Derrière, c’est toute notre chaîne de formation qui doit être réformée. La petite enfance : c’est au plus jeune âge que se développent la capacité à apprendre ainsi que les capacités communicationnelles et relationnelles, essentielles dans l’économie de la connaissance. L’école : elle est fondée sur un paradigme périmé d’élitisme républicain, qui sélectionne les meilleurs plutôt que d’assurer la qualification de tous. Et la formation continue : elle est défaillante, elle ne forme pas ceux qui en ont le plus besoin, elle ne produit pas de véritable formation qualifiante reconnue par le monde économique en dépit de budgets très importants (25 milliards d’euros).

Investir dans le capital écologique, enfin

Pour produire notre croissance, nous brûlons la planète, nous épuisons ses ressources, nous détruisons son environnement et sa biodiversité. Nous sommes dans un cercle vicieux : notre croissance productiviste génère des dégâts écologiques irréversibles ; la régulation écologique (taxe carbone, quotas d’émission…) est un handicap pour la croissance. Un nouveau modèle de développement doit émerger, apte à recréer un cercle vertueux : l’investissement écologique nourrit la croissance, qui permet de financer en retour de nouveaux investissements.

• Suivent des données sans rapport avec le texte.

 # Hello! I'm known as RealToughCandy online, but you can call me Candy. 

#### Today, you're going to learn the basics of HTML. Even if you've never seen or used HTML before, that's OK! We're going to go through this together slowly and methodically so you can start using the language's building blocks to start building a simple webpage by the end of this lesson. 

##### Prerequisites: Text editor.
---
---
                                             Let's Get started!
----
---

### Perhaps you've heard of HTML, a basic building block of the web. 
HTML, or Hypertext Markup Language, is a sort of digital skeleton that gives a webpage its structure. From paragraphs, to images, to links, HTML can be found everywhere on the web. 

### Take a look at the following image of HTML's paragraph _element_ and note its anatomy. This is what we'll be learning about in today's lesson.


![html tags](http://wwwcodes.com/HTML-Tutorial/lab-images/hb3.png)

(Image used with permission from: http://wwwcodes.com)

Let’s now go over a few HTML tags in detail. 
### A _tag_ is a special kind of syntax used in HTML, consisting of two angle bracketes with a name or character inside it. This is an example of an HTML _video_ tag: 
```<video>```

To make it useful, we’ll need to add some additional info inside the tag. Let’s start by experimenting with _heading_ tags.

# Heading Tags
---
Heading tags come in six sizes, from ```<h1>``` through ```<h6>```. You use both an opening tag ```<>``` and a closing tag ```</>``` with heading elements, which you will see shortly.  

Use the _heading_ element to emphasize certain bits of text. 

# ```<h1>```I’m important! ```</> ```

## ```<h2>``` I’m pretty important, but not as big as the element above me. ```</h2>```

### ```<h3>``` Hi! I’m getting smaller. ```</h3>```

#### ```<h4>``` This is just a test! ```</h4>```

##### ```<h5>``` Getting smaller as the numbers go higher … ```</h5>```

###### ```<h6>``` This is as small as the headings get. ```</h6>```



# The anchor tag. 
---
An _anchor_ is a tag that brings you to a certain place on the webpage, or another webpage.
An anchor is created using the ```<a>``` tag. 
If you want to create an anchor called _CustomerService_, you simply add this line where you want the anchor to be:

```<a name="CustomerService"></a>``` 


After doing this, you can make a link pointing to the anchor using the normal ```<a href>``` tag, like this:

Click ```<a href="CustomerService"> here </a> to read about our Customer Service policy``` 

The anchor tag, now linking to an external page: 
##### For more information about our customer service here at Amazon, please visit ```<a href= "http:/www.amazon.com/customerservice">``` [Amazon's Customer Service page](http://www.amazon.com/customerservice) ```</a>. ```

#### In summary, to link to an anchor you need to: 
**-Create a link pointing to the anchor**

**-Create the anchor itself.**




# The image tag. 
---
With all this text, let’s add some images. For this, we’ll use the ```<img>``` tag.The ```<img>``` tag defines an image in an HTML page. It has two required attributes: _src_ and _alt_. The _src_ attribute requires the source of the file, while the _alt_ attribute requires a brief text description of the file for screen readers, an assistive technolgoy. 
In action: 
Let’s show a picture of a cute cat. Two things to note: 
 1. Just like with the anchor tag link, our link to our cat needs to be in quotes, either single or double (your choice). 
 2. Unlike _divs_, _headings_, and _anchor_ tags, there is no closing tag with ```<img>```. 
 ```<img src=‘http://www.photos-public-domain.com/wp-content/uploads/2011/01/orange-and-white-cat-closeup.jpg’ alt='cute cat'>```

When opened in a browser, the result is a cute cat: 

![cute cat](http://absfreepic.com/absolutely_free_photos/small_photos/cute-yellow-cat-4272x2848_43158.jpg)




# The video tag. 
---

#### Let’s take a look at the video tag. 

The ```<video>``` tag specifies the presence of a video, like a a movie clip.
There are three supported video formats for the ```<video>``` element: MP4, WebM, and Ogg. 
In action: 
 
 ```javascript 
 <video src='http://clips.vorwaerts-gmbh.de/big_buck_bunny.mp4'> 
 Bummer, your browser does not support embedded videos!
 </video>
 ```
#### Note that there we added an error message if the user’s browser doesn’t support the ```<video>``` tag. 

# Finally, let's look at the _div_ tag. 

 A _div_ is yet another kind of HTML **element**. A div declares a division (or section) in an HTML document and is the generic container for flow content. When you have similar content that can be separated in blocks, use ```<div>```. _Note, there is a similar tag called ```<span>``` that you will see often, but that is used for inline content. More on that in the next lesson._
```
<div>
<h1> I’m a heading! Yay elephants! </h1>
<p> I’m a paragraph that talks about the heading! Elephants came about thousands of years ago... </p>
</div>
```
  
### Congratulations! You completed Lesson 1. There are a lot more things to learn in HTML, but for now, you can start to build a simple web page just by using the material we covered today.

Nous sommes à un moment de rupture : pour la première fois en temps de paix, notre génération pense que ses enfants vivront moins bien que ce que nous avons vécu. Nous ne croyons plus au progrès. Notre crise de l’avenir n’est pas une fatalité : si l’avenir s’efface, c’est que nous l’avons abandonné. Telle doit être la priorité politique des progressistes : investir dans l’avenir.

LES PROPOSITIONS DE TERRA NOVA
 

-    Investir dans le capital économique : un « grand emprunt » par an investi dans la recherche et les innovations industrielles, une règle budgétaire sanctuarisant le programme « investissement d’avenir », la baisse de l’impôt sur les sociétés pour les bénéfices réinvestis.
-    Investir dans le capital humain : 3% du PIB dans l’enseignement supérieur, une école  fondée sur la réussite de tous, le service public de la petite enfance, la sécurisation des parcours professionnels.
-    Investir dans le capital écologique : « technologies vertes », énergies décarbonées, ville durable, mobilité du futur…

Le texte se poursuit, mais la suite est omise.